Qué bella. Espero que estos poemas despetrifiquen nuestra
ausencia física. Tal vez sea una prueba del Espíritu,
para que nuestro amor pase y vuele sobre la ilusión que
produce la corporeidad sola. Confundiendo como siempre veo
en todas las parejas que el Amor es sólo la presencia física.
Rogelio Treviño, en misiva para Mariángel Gasca Posadas
1
El baúl y el féretro
Toda antología concreta en sí, más allá de las apariencias estéticas y serias del trabajo —las cuales suelen incluirse en las primeras páginas de toda solemne selección— es un proyecto personal e injusto, muchas veces, por las ausencias, e inclusive por algunas inclusiones. La literatura mexicana no es por ningún motivo la excepción. Tal es el caso de la ya conocida ausencia del poeta Jorge Cuesta en la antología coordinada por Octavio Paz Poesía en movimiento (1966), o la exclusión de poetas como Ramón Martínez Ocaranza (1915-1982), Enrique González Rojo Arthur (1928), Mario Santiago, cuyo nombre primero fue el de José Alfredo Zendejas (1953-1998) y Rogelio Treviño (1953-2012), no sólo en antologías que nacieron o comienzan a forjarse como oficiales junto a aquella mítica antología del 66 ya citada, sino fuera del panorama literario mexicano. Sin embargo, tales ausencias, para bien, sólo son visibles cuando el poeta y su obra se hacen necesarios dentro del tedioso o ya conocido mundo oficial de las letras mexicanas. La obra del poeta ausente es la que precisa lugar en su contexto literario y la que subyace más allá del anonimato y cumple el ciclo para el cual fue hecha: ser leída y conocida. Así es como estas ausencias se tornan rápidamente en erupciones colosales y señalan, si es el caso, las intrigas o divorcios viscerales que las hundieron en el anonimato. O, en el mejor de los casos, simplemente concretan el ciclo que fue marcado desde el inicio por el poeta quien prefirió ante todo trabajar en su obra y exiliarse del mundo literario. Tal es el caso de Max Rojas (1940-2015), quien desde hace unos años ha comenzado a ser más leído y su obra empieza a ser referencia sólida dentro de la producción literaria nacional.
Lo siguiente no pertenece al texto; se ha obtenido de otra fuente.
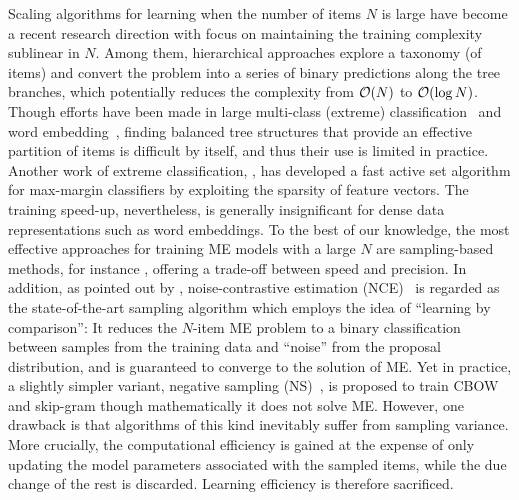 Scaling algorithms for learning when the number of items $N$ is large have
become a recent research direction with focus on maintaining the training
complexity sublinear in $N$.  Among them, hierarchical approaches explore a
taxonomy (of items) and convert the problem into a series of binary predictions
along the tree branches, which potentially reduces the complexity from $\mathcal{O}(N)$
to $\mathcal{O}(\log N)$. Though efforts have been made in large multi-class (extreme)
classification~\cite{choromanska2015logarithmic,choromanska2013extreme} and word
embedding~\cite{morin2005hierarchical,mnih2009scalable,mikolov2013efficient},
finding balanced tree structures that provide an effective partition of items is
difficult by itself, and thus their use is limited in practice. Another work of
extreme classification, \cite{YenHRZD16}, has developed a fast active set
algorithm for max-margin classifiers by exploiting the sparsity of feature
vectors. The training speed-up, nevertheless, is generally insignificant for
dense data representations such as word embeddings. To the best of our
knowledge, the most effective approaches for training ME models with a large $N$
are sampling-based methods, for instance \cite{bengio2008adaptive}, offering a
trade-off between speed and precision. In addition, as pointed out by
\cite{mnih2012fast}, noise-contrastive estimation (NCE)~\cite{gutmann2010noise}
is regarded as the state-of-the-art sampling algorithm which employs the idea of
``learning by comparison'': It reduces the $N$-item ME problem to a binary
classification between samples from the training data and ``noise'' from the
proposal distribution, and is guaranteed to converge to the solution of ME. Yet
in practice, a slightly simpler variant, negative sampling
(NS)~\cite{mikolov2013distributed}, is proposed to train CBOW and skip-gram
though mathematically it does not solve ME. However, one drawback is that
algorithms of this kind inevitably suffer from sampling variance. More
crucially, the computational efficiency is gained at the expense of only
updating the model parameters associated with the sampled items, while the due
change of the rest is discarded. Learning efficiency is therefore sacrificed.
Sea cual sea la intención primaria de una antología, no escapará jamás al ojo crítico, complaciente —a veces— o resentido, de los lectores de poesía que en su mayoría son los mismos poetas, los mismos creadores de este germen inmenso llamado literatura mexicana.
2
Epístolas para después de morir
Busco por Internet a un poeta totalmente nuevo para mí: Rogelio Treviño. Lo poco que encuentro no me dice mucho puesto que la mayoría de los documentos que me facilita la herramienta electrónica son notas de algún blog que hacen referencia a su muerte, algunos correos entre el poeta y una mujer que son manejados como epístolas literarias y un par de videos donde el poeta recita y resume, a grandes rasgos, lo que no se puede resumir: su estética. Y eso es todo. Desde su muerte, se presume ocurrida en plena calle dada su última condición indigente o en un hospital junto a dos camaradas suyos (hay varias versiones según se puede enterar uno), pasan casi dos meses para que su cuerpo sea encontrado, o mejor dicho, reclamado en la morgue de alguna delegación del Distrito Federal.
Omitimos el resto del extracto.